Sin embargo, sabía que el Señor me había llamado a servir y tenía un fuerte testimonio de la oración y del poder del sacerdocio. Recibí una bendición de consuelo en la cual se me prometió que estaba en el lugar en donde debía estar.
Como misioneras, a menudo compartíamos la exhortación que se encuentra en Moroni 10:4–5. Creía firmemente en la promesa de esos versículos: que si le preguntaba a Dios, mi Eterno Padre, en el nombre de Jesucristo, podría conocer la verdad de todas las cosas por el poder del Espíritu Santo. Oré diligentemente a fin de saber si había hecho lo correcto al ir a Argentina, en vez de quedarme en mi casa, donde hubiera estado ayudando a mi hermana a prepararse para su boda. A medida que la fecha del casamiento se acercaba, mis oraciones eran cada vez más sinceras; sentía la influencia tranquilizadora del Espíritu, pero todavía esperaba recibir una respuesta.

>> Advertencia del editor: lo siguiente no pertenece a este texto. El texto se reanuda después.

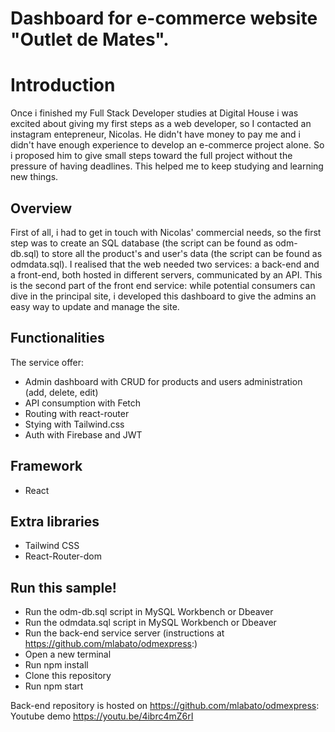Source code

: # Dashboard  for e-commerce website "Outlet de Mates". 

# Introduction

Once i finished my Full Stack Developer studies at Digital House i was excited about giving my first steps as a web developer, so I contacted an instagram entepreneur, Nicolas. He didn't have money to pay me and i didn't have enough experience to develop an e-commerce project alone. So i proposed him to give small steps toward the full project without the pressure of having deadlines. This helped me to keep studying and learning new things.

## Overview
First of all, i had to get in touch with Nicolas' commercial needs, so the first step was to create an SQL database (the script can be found as odm-db.sql) to store all the product's and user's data (the script can be found as odmdata.sql).
I realised that the web needed two services: a back-end and a front-end, both hosted in different servers, communicated by an API. This is the second part of the front end service: while potential consumers can dive in the principal site, i developed this dashboard to give the admins an easy way to update and manage the site.


## Functionalities
The service offer:
- Admin dashboard with CRUD for products and users administration (add, delete, edit)
- API consumption with Fetch
- Routing with react-router
- Stying with Tailwind.css
- Auth with Firebase and JWT

## Framework
- React

## Extra libraries
- Tailwind CSS
- React-Router-dom


## Run this sample!
- Run  the odm-db.sql script in MySQL Workbench or Dbeaver
- Run the odmdata.sql script in MySQL Workbench or Dbeaver
- Run the back-end service server (instructions at https://github.com/mlabato/odmexpress:)
- Open a new terminal
- Run npm install
- Clone this repository
- Run npm start

Back-end repository is hosted on https://github.com/mlabato/odmexpress:   
Youtube demo https://youtu.be/4ibrc4mZ6rI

Dos semanas antes de la boda, mi comprañera y yo estábamos caminando de regreso a nuestra casa tras haber almorzado con miembros de la rama en la cual servíamos. La rama se encontraba en un pueblito de la región central de Argentina, donde la gente respeta la costumbre de la siesta a mediodía. A esa hora, por lo general, no hay nadie en la calle.
Pero mientras caminábamos, un joven nos llamó. Como muchos jóvenes se burlaban de nosotros, no le hicimos caso y seguimos caminando. Cuando nos volvió a llamar, sentí la impresión de contestarle.

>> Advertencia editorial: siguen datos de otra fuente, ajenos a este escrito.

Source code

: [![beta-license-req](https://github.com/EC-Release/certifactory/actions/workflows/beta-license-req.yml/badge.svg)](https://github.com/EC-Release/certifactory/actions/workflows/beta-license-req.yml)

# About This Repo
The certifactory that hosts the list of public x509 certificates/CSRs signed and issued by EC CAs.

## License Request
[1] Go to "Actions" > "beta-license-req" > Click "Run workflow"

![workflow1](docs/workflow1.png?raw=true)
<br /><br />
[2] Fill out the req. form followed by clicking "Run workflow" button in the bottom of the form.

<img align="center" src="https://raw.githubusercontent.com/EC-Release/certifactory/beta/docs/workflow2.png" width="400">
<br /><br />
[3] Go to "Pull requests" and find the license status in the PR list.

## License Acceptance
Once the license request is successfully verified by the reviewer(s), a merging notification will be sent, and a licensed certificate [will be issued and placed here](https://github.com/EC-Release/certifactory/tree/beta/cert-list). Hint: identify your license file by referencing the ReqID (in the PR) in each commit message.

Su nombre era Horacio y quería saber si éramos amigas de dos jóvenes que habían estado leyendo el Libro de Mormón con su primo. Nos contó que había sentido algo especial mientras las hermanas, que también servían en nuestra rama, estaban leyendo. Quería saber si podía ir a nuestra iglesia.
Le enseñamos a Horacio con la ayuda de los miembros del lugar y no le llevó mucho tiempo sentir amor por el Evangelio. A medida que maduraba en el Evangelio, fue cambiando su vida, pero su familia se oponía y sus amigos lo rechazaban. A pesar de eso, Horacio sentía el amor del Señor y deseaba seguirlo. Durante el tiempo en que le enseñábamos a Horacio, tuve algunas de las experiencias más especiales de mi misión.
Al mismo tiempo que mi familia se encontraba en el Templo de Oakland, California viendo a mi hermana cumplir con una de las ordenanzas que la ayudaría a prepararse para el reino celestial, yo estaba sentada en una capilla pequeña de General Pico, Argentina, esperando que Horacio terminara con la entrevista que lo prepararía para recibir su primera ordenanza salvadora: el bautismo. Mi hermana había podido prepararse para sus ordenanzas sin mi ayuda, pero quizás Horacio no hubiera podido hacer lo mismo. Él nos necesitaba a mi compañera y a mí para que le enseñáramos el Evangelio; y yo lo necesitaba a él para recordar mi verdadero propósito como misionera: ayudar a llevar almas a Cristo.
Cuando me estaba preparando para irme de Argentina al final de mi misión, Horacio se estaba preparando para servir en su propia misión. Por medio de él, el Padre Celestial había contestado mis oraciones; más tarde, mandó a Horacio a contestar las oraciones de otras personas.